(RECORDED INFORMATION)

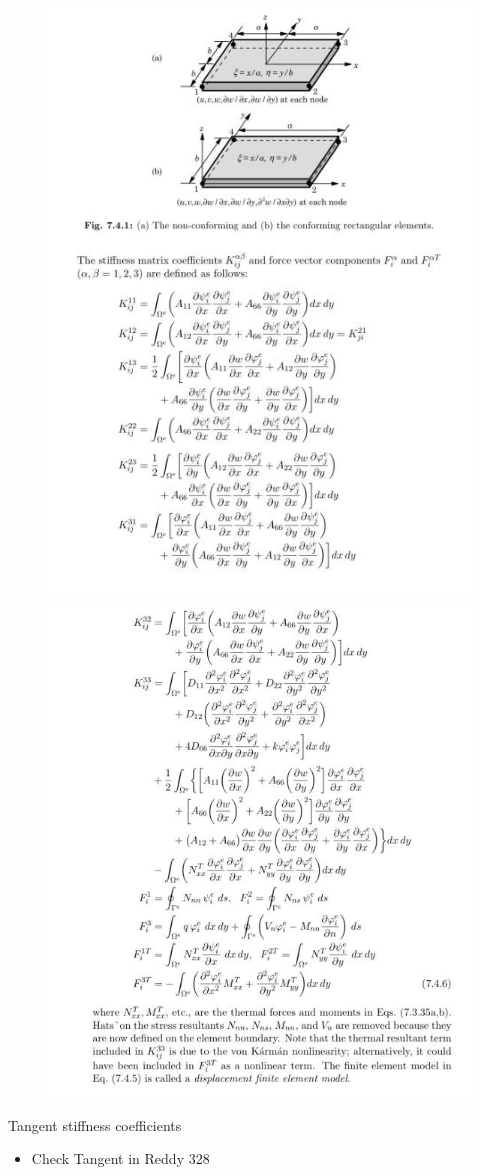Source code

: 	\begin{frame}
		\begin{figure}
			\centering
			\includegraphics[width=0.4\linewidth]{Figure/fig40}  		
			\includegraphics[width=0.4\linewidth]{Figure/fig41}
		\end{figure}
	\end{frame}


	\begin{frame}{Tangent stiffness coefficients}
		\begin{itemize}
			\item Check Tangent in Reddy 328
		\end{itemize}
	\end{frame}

(End RECORDED INFORMATION)

» **TASK STATEMENT**
Using the entries above, state how many lines include the word "includegraphics", with no other words.

» **ANSWER FOR THIS EXERCISE**
2